Le Maroc renforce son rôle au sein de l’assemblée parlementaire de l’union pour la méditerranée

Le Maroc, acteur renforcé de l’Assemblée parlementaire de l’Union pour la Méditerranée

Une délégation parlementaire marocaine a marqué sa présence lors des derniers travaux de l’Assemblée parlementaire de l’Union pour la Méditerranée (AP-UpM), notamment lors du 10e Sommet des présidents de parlements et de la 19e session plénière. Ces rencontres se sont tenues dans la capitale administrative de l’Égypte, au siège du Parlement égyptien, les 12 et 13 juillet 2026.

À la tête de cette délégation, Abdelmajid Fassi Fihri, vice-président de la Chambre des représentants, a réaffirmé l’engagement du Royaume à jouer un rôle central au sein de cette instance euro-méditerranéenne. L’élection du Maroc comme membre du Bureau de l’AP-UpM et l’attribution de la présidence de la Commission de l’intelligence artificielle illustrent la confiance accordée à la diplomatie parlementaire marocaine.

Parlement marocain lors des travaux de l'AP-UpM

Une reconnaissance de l’influence parlementaire marocaine

Lors de la réunion du Bureau et du Bureau élargi, les participants ont validé la composition du nouveau Bureau de l’AP-UpM pour la période 2026‑2030. Le Maroc y occupe désormais une place stratégique, avec la présidence d’une commission dédiée à un enjeu majeur : l’intelligence artificielle.
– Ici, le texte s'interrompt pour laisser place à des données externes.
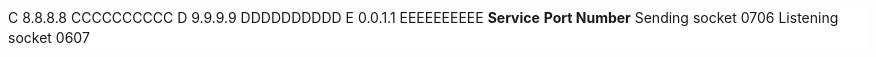    <td width="86">C</td>

   <td colspan="2" width="149">8.8.8.8</td>

   <td colspan="2" width="171">CCCCCCCCCC</td>

  </tr>

  <tr>

   <td width="86">D</td>

   <td colspan="2" width="149">9.9.9.9</td>

   <td colspan="2" width="171">DDDDDDDDDD</td>

  </tr>

  <tr>

   <td width="86">E</td>

   <td colspan="2" width="149">0.0.1.1</td>

   <td colspan="2" width="171">EEEEEEEEEE</td>

  </tr>

  <tr>

   <td width="86"> </td>

   <td width="119"><strong>Service</strong></td>

   <td colspan="2" width="115"><strong>Port Number</strong></td>

   <td width="86"> </td>

  </tr>

  <tr>

   <td width="86"> </td>

   <td width="119">Sending socket</td>

   <td colspan="2" width="115">0706</td>

   <td width="86"> </td>

  </tr>

  <tr>

   <td width="86"> </td>

   <td width="119">Listening socket</td>

   <td colspan="2" width="115">0607</td>

   <td width="86"> </td>

  </tr>

  <tr>
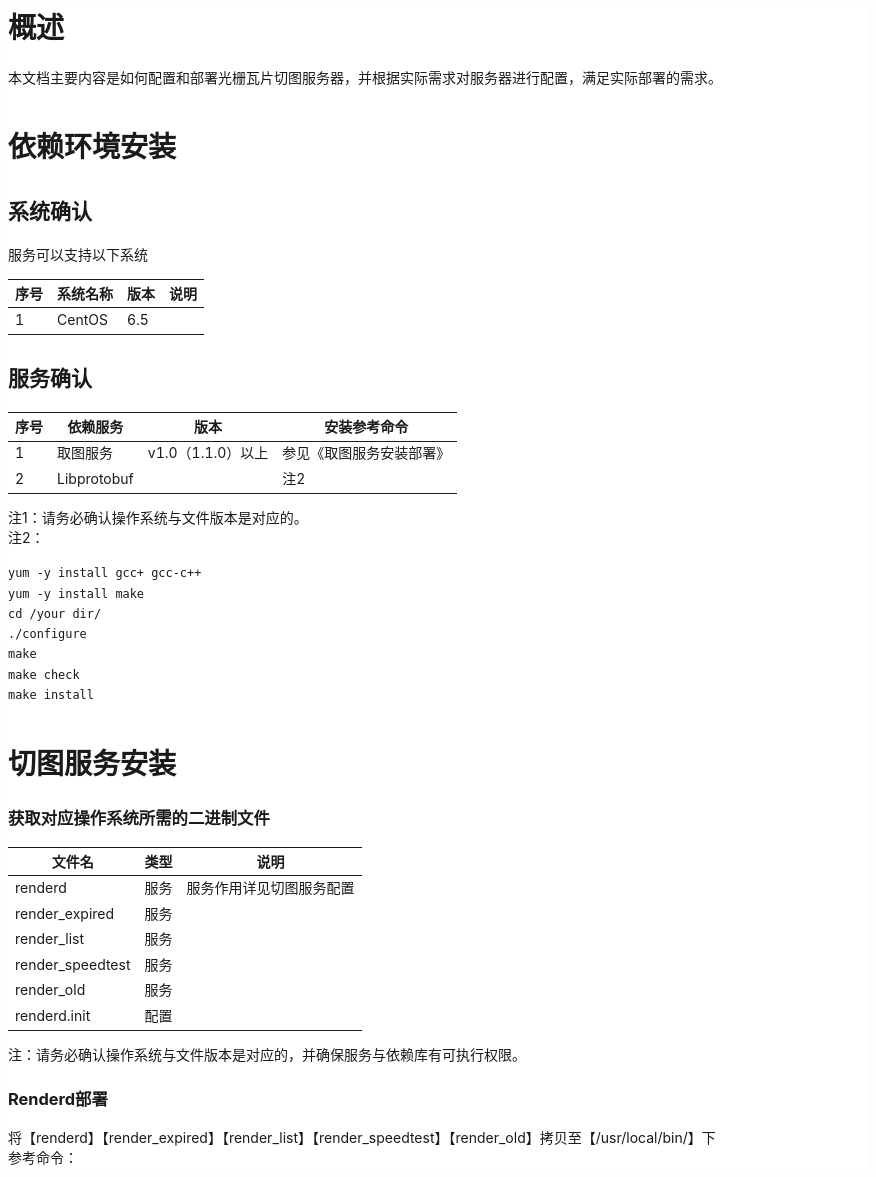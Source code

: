 # 概述  
本文档主要内容是如何配置和部署光栅瓦片切图服务器，并根据实际需求对服务器进行配置，满足实际部署的需求。  
# 依赖环境安装  
## 系统确认  
服务可以支持以下系统

| 序号 | 系统名称 | 版本 | 说明 |
| --- | --- | --- | --- |
| 1 | CentOS | 6.5 |   |

## 服务确认

| 序号 | 依赖服务 | 版本 | 安装参考命令 |
| --- | --- | --- | --- |
| 1 | 取图服务 | v1.0（1.1.0）以上 | 参见《取图服务安装部署》 |
| 2 | Libprotobuf |   | 注2 |

注1：请务必确认操作系统与文件版本是对应的。  
注2：  

	yum -y install gcc+ gcc-c++  
	yum -y install make  
	cd /your dir/  
	./configure  
	make  
	make check  
	make install    
# 切图服务安装  
### 获取对应操作系统所需的二进制文件

| 文件名 | 类型 | 说明 |
| --- | --- | --- |
| renderd | 服务 | 服务作用详见切图服务配置 |
| render\_expired | 服务 |
| render\_list | 服务 |
| render\_speedtest | 服务 |
| render\_old | 服务 |
| renderd.init | 配置 |

注：请务必确认操作系统与文件版本是对应的，并确保服务与依赖库有可执行权限。  
### Renderd部署  
将【renderd】【render\_expired】【render\_list】【render\_speedtest】【render\_old】拷贝至【/usr/local/bin/】下  
参考命令：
Cette nomination reflète non seulement la position du Royaume sur la scène méditerranéenne, mais aussi son avancée en matière de transformation numérique et de modernisation institutionnelle.
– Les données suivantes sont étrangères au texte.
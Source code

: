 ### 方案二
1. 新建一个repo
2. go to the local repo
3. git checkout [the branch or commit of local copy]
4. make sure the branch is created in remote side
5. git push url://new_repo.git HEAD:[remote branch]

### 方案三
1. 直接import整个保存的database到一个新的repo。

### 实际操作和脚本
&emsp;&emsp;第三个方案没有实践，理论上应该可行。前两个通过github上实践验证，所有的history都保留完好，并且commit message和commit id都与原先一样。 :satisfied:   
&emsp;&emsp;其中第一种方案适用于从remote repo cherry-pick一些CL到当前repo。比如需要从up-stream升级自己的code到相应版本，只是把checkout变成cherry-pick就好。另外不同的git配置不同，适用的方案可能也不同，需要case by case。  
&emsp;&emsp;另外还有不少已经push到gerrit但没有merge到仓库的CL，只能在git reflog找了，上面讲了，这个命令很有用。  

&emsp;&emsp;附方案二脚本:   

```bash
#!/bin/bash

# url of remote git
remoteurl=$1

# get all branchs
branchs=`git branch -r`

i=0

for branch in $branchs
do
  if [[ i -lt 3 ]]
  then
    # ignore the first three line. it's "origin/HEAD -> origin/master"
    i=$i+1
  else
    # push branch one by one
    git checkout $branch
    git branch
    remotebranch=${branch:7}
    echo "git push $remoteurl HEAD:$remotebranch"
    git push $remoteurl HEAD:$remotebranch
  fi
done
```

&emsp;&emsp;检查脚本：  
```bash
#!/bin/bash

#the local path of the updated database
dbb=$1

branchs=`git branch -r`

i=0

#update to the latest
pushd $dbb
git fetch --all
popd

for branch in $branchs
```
Fassi Fihri a rappelé, au nom du Parlement marocain, que l’AP-UpM reste un cadre privilégié pour approfondir le dialogue et la coopération entre les parlements des deux rives de la Méditerranée. Les thèmes abordés lors de cette session plénière — intelligence artificielle, participation des jeunes, diplomatie parlementaire au service de la paix et de la stabilité — témoignent d’une prise de conscience collective face aux défis d’une ère en mutation.

Une vision stratégique pour le développement méditerranéen

Le vice-président marocain a souligné que le choix de ces priorités reflète une volonté commune de dépasser les simples mutations technologiques pour toucher à des enjeux sociétaux et géopolitiques plus larges : recomposition des cultures, des leviers d’influence et des mécanismes décisionnels. Il a mis en avant l’engagement du Royaume sous la direction de Sa Majesté le Roi Mohammed VI en faveur d’une modernisation économique, d’une transformation numérique accélérée et du développement d’infrastructures technologiques.

Cette dynamique s’inscrit dans une vision stratégique où l’économie du savoir occupe une place centrale pour assurer un développement durable, renforcer la compétitivité et consolider la position du Maroc comme partenaire fiable en Méditerranée, en Afrique et à l’international.

Une délégation active sur les enjeux prioritaires

La délégation marocaine, composée de Chaoui Belassal, Meriem Rmili, Houria Didi, Rabab Aïlal, Salwa Demnati et Ibrahim Aâba, a activement participé aux débats et réunions des différents organes et commissions. Ses interventions ont porté sur des sujets clés pour l’espace méditerranéen : diplomatie parlementaire, intelligence artificielle, implication des jeunes dans les processus décisionnels, ainsi que renforcement de la sécurité, de la stabilité et du développement partagé.

Les travaux se sont conclus sur un appel unanime à maintenir une coordination renforcée entre les États membres et à faire de l’AP-UpM une plateforme de dialogue et de confiance. L’objectif ? Servir les intérêts de sécurité, de stabilité, de développement durable et de prospérité commune des peuples de la région méditerranéenne.